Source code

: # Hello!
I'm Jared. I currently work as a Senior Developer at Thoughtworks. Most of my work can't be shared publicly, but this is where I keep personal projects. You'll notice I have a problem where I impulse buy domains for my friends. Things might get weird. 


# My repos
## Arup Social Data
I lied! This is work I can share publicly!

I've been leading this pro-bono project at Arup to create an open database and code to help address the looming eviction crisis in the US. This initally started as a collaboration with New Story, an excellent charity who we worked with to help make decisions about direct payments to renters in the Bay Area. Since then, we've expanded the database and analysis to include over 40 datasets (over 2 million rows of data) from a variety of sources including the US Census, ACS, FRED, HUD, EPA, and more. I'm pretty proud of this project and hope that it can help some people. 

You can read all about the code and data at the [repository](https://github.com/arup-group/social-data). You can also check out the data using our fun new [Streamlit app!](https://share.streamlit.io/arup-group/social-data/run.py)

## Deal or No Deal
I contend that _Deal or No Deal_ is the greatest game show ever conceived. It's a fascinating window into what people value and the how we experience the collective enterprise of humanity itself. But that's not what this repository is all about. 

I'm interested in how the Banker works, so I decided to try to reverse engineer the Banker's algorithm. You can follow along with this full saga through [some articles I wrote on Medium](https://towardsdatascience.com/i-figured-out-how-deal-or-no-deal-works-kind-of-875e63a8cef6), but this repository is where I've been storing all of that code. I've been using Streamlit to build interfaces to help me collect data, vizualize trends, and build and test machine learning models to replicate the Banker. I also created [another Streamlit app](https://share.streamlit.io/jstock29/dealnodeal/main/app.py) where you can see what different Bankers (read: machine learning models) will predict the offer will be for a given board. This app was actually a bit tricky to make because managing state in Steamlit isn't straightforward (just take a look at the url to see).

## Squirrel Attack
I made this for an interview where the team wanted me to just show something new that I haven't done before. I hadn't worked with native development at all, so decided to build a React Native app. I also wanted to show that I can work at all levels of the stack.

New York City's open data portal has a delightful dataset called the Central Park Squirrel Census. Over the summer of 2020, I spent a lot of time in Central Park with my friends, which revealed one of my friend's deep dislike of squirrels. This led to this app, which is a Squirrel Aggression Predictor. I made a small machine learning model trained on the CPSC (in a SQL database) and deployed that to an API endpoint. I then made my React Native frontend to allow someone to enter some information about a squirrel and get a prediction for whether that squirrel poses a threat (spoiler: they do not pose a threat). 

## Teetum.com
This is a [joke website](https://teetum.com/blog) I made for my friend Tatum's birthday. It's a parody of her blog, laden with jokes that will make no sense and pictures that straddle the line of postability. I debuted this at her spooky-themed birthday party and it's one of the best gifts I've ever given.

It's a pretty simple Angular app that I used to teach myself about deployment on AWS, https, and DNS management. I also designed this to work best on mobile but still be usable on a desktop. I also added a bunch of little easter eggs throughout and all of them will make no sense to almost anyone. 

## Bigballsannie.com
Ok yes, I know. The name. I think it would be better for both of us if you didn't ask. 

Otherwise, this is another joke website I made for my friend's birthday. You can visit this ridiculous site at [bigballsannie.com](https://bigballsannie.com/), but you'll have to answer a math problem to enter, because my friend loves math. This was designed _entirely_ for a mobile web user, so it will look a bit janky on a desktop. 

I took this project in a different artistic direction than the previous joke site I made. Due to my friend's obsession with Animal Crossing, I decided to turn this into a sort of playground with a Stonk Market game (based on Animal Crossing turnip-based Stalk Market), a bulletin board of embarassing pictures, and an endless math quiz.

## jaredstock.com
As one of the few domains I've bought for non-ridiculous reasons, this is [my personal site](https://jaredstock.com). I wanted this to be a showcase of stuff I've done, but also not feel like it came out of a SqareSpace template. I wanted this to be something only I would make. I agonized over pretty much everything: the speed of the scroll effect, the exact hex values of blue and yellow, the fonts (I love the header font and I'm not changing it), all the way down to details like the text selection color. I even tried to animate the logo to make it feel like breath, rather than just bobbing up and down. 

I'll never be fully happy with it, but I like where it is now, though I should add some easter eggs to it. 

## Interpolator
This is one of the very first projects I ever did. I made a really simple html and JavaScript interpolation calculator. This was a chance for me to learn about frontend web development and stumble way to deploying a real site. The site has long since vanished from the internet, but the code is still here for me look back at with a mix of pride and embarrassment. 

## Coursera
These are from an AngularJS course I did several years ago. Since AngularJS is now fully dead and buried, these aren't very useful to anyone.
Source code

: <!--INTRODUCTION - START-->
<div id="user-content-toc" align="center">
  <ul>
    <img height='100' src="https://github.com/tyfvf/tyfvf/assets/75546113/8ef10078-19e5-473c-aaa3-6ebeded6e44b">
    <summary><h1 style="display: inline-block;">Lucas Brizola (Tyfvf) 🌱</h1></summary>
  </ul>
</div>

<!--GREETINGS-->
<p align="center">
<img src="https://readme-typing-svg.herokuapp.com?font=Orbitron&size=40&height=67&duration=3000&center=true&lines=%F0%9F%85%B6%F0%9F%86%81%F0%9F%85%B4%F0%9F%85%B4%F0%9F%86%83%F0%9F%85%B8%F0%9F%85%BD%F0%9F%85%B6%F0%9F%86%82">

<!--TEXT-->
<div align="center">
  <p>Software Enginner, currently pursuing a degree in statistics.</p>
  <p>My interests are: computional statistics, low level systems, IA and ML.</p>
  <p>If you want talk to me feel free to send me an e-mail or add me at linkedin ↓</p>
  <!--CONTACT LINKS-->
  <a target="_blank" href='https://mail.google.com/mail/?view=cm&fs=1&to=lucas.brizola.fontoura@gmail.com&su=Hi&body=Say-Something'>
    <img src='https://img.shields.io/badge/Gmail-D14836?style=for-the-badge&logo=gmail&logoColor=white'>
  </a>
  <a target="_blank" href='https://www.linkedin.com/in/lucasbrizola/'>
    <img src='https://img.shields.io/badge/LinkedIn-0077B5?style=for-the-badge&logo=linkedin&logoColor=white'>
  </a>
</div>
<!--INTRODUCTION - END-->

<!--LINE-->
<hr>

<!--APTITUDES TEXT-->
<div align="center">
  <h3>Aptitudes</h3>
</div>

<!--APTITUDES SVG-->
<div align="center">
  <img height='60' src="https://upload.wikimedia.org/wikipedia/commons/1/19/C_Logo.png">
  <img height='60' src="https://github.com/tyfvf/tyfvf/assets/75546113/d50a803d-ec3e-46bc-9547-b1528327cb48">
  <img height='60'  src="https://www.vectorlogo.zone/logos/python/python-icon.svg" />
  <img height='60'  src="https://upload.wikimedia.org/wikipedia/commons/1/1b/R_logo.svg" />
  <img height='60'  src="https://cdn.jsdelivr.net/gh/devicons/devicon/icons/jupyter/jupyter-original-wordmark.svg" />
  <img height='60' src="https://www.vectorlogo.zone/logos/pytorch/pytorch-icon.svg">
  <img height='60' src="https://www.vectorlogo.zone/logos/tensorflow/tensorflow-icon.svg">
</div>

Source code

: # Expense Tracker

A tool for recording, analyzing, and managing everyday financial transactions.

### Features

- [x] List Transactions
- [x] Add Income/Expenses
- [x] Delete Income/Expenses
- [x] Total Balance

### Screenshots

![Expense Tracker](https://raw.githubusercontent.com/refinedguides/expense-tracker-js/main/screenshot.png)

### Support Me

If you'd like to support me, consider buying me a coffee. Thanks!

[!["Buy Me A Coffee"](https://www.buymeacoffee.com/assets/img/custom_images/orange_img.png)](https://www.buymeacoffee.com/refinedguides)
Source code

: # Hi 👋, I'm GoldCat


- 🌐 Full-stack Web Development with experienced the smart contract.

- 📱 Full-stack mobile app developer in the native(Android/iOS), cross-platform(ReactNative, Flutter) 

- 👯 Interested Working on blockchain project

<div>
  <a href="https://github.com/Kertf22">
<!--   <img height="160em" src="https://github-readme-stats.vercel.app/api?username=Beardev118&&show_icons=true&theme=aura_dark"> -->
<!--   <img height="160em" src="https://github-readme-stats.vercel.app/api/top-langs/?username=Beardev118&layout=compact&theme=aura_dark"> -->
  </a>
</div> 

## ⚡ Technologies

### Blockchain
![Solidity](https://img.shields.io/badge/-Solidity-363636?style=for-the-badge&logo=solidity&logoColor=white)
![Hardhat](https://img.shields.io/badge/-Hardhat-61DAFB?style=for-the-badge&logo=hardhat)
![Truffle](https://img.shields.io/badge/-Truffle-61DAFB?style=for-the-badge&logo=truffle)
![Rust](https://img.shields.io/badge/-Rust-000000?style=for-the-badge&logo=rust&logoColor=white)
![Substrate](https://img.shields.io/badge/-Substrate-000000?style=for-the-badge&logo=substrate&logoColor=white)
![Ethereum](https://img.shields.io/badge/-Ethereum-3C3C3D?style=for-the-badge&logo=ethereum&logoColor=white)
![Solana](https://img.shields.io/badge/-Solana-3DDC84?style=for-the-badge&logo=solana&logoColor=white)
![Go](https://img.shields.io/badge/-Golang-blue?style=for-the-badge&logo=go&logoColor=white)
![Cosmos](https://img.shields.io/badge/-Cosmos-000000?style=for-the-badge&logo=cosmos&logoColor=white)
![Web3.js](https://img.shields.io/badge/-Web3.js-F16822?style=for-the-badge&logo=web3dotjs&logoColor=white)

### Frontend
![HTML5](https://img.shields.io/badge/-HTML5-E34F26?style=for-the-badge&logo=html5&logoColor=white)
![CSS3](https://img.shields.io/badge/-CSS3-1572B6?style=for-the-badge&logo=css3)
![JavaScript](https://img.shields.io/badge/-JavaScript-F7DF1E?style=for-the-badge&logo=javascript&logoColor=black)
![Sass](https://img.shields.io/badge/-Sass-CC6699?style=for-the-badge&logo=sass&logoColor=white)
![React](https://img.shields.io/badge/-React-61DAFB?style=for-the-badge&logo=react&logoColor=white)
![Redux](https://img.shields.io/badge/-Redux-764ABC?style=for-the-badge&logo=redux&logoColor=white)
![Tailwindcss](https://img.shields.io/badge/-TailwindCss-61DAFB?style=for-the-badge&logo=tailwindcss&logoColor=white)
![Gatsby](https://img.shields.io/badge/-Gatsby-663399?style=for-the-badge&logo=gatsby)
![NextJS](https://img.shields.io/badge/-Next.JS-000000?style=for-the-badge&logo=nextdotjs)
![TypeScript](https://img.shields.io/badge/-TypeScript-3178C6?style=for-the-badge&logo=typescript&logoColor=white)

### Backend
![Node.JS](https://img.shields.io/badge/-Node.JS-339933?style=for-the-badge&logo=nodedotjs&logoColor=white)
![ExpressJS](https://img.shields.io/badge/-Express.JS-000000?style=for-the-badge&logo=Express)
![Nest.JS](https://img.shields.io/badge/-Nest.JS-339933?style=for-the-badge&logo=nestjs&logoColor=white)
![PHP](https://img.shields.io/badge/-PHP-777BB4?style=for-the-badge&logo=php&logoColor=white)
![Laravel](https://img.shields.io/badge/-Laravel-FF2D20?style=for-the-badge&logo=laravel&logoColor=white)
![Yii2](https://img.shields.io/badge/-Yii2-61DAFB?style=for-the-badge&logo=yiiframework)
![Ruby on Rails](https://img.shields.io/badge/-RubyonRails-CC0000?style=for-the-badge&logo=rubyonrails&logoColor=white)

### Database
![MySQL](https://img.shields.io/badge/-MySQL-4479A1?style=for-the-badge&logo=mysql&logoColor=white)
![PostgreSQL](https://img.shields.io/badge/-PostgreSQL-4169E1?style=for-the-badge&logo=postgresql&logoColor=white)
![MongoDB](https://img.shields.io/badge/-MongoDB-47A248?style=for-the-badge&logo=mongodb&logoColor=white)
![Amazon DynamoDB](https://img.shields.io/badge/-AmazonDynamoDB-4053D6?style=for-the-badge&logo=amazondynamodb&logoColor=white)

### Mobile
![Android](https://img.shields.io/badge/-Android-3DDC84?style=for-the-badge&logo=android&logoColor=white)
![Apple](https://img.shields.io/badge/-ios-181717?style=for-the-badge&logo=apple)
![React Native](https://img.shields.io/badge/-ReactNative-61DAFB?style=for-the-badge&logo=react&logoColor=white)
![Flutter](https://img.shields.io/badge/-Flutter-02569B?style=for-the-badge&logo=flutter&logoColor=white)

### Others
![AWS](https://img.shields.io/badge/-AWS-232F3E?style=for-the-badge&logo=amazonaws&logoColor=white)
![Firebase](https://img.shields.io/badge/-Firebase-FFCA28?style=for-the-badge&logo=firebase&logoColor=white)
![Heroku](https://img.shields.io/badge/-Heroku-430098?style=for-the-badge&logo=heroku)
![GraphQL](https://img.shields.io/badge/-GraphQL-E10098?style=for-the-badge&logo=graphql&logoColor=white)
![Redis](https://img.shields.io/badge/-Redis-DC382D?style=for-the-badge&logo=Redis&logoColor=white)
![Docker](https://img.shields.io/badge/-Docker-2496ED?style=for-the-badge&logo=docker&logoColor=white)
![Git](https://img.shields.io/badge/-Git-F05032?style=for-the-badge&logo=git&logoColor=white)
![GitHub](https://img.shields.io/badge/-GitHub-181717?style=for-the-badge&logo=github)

### WHAT THE TASK REQUIRES
Nothing beyond the line that contains "I lied! This is work I can share publicly!" belongs in the answer; reproduce the entries exactly from their first line through it.

### TASK RESULT
Source code

: # Hello!
I'm Jared. I currently work as a Senior Developer at Thoughtworks. Most of my work can't be shared publicly, but this is where I keep personal projects. You'll notice I have a problem where I impulse buy domains for my friends. Things might get weird. 


# My repos
## Arup Social Data
I lied! This is work I can share publicly!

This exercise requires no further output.